[EXERCISE INPUTS Boundary: Start]

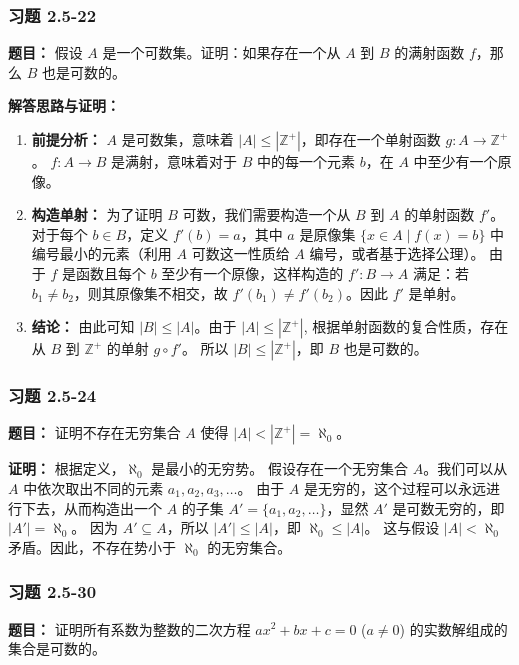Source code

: \documentclass[11pt,UTF8]{article}
\begin{document}
\subsubsection*{习题 2.5-22}
\textbf{题目：} 假设 $A$ 是一个可数集。证明：如果存在一个从 $A$ 到 $B$ 的满射函数 $f$，那么 $B$ 也是可数的。

\textbf{解答思路与证明：}
\begin{enumerate}[1.]
    \item \textbf{前提分析：} 
    $A$ 是可数集，意味着 $|A| \le |\mathbb{Z}^+|$，即存在一个单射函数 $g: A \to \mathbb{Z}^+$。
    $f: A \to B$ 是满射，意味着对于 $B$ 中的每一个元素 $b$，在 $A$ 中至少有一个原像。

    \item \textbf{构造单射：} 
    为了证明 $B$ 可数，我们需要构造一个从 $B$ 到 $A$ 的单射函数 $f'$。
    对于每个 $b \in B$，定义 $f'(b) = a$，其中 $a$ 是原像集 $\{x \in A \mid f(x) = b\}$ 中编号最小的元素（利用 $A$ 可数这一性质给 $A$ 编号，或者基于选择公理）。
    由于 $f$ 是函数且每个 $b$ 至少有一个原像，这样构造的 $f': B \to A$ 满足：若 $b_1 \neq b_2$，则其原像集不相交，故 $f'(b_1) \neq f'(b_2)$。因此 $f'$ 是单射。

    \item \textbf{结论：} 
    由此可知 $|B| \le |A|$。由于 $|A| \le |\mathbb{Z}^+|$, 根据单射函数的复合性质，存在从 $B$ 到 $\mathbb{Z}^+$ 的单射 $g \circ f'$。
    所以 $|B| \le |\mathbb{Z}^+|$，即 $B$ 也是可数的。
\end{enumerate}

\subsubsection*{习题 2.5-24}
\textbf{题目：} 证明不存在无穷集合 $A$ 使得 $|A| < |\mathbb{Z}^+| = \aleph_0$。

\textbf{证明：}
根据定义，$\aleph_0$ 是最小的无穷势。
假设存在一个无穷集合 $A$。我们可以从 $A$ 中依次取出不同的元素 $a_1, a_2, a_3, \dots$。
由于 $A$ 是无穷的，这个过程可以永远进行下去，从而构造出一个 $A$ 的子集 $A' = \{a_1, a_2, \dots\}$，显然 $A'$ 是可数无穷的，即 $|A'| = \aleph_0$。
因为 $A' \subseteq A$，所以 $|A'| \le |A|$，即 $\aleph_0 \le |A|$。
这与假设 $|A| < \aleph_0$ 矛盾。因此，不存在势小于 $\aleph_0$ 的无穷集合。

\subsubsection*{习题 2.5-30}
\textbf{题目：} 证明所有系数为整数的二次方程 $ax^2 + bx + c = 0$ ($a \neq 0$) 的实数解组成的集合是可数的。
\end{document}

[EXERCISE INPUTS Boundary: End]

§ WHAT YOU NEED TO DO
Lines in the data holding the word "也是可数的": count them and say how many, nothing more.

§ ANSWER BELOW
2